There’s a difference between earning and training.
Earning says: “If I perform well enough, maybe I’ll finally be enough.”
Training says: “I’ve been invited into a better way of living, and I want to grow into it.”
That distinction changes everything.
Athletes understand this instinctively. A runner doesn’t train to become valuable. Training develops capacity, not worth.
In the same way, spiritual growth is not about proving ourselves to God. It’s about participating in the kind of life we were created for.
Prayer, repentance, community, wisdom, service, healthy habits. These are not attempts to earn grace. They are ways we train ourselves to live in it.
The Apostle Paul even used the language of training when he wrote, “Train yourself for godliness.” Not earn.
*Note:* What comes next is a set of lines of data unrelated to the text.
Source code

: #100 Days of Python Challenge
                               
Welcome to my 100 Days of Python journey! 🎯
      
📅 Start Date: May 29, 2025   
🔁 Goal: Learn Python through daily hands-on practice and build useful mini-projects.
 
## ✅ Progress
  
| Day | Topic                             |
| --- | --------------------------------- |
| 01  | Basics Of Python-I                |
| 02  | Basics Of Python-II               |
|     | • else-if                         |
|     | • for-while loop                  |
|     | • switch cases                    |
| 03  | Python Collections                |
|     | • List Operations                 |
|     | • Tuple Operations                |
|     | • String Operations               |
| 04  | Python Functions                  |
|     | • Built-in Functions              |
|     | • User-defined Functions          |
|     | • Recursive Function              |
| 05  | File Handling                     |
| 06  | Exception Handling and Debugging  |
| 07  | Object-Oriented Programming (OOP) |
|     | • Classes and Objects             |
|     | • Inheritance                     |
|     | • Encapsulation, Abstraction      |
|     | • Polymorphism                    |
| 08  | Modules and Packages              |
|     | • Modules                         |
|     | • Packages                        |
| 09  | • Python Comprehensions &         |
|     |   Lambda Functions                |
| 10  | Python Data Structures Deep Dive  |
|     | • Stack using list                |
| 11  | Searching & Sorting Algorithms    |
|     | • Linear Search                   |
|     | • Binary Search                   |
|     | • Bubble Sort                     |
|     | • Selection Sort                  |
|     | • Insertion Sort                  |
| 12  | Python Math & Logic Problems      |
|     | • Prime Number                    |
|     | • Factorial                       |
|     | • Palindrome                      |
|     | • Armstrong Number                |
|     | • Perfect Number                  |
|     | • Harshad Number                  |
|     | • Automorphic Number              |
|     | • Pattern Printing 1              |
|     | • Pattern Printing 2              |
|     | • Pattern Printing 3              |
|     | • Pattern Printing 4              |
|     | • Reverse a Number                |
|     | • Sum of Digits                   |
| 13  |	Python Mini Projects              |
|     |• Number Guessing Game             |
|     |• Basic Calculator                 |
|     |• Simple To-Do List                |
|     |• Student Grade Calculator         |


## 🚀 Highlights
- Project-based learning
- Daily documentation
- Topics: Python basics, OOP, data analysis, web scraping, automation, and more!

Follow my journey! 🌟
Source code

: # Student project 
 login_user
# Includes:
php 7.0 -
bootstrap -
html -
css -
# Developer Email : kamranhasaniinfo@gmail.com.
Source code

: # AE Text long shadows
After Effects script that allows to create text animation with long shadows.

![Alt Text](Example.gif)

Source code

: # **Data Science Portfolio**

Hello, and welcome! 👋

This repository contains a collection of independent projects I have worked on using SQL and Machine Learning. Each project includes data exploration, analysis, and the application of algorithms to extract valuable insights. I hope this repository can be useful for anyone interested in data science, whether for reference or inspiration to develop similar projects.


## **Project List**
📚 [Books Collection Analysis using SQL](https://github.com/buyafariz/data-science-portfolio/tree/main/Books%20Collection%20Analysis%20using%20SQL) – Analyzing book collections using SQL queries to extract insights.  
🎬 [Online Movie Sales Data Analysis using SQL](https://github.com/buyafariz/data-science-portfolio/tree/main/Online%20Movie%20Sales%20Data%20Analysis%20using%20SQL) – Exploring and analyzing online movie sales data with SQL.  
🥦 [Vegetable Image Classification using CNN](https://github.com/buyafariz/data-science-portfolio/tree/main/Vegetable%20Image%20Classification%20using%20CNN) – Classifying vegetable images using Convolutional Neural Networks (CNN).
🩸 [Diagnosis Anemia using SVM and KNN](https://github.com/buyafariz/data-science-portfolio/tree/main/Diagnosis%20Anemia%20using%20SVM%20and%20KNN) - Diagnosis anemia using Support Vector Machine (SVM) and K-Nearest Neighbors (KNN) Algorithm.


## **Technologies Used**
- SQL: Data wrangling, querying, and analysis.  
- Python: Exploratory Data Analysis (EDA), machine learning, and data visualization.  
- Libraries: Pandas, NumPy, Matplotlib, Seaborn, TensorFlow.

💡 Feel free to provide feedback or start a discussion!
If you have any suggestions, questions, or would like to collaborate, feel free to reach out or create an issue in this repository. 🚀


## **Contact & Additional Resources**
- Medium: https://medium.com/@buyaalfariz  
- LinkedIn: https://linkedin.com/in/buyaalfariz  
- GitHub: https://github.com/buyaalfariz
Train.
That matters because hustle culture has discipled many of us into believing everything must be achieved. Success. Status. Attention. Identity. Even rest becomes another performance metric.
Eventually we begin to assume God must work the same way.
But the Gospel pushes back against both extremes.
Against hustle culture, it says:
You do not have to earn your worth.
Against apathy culture, it says:
Your life still matters deeply, so don’t waste it drifting.
Grace is not permission to stay stuck.
And effort is not the same thing as striving.
Real transformation requires participation, but it is powered by grace.
Maybe that’s the tension many people are trying to navigate right now.
Not whether they should care.
Not whether they should try.
But whether they are trying from acceptance or for acceptance.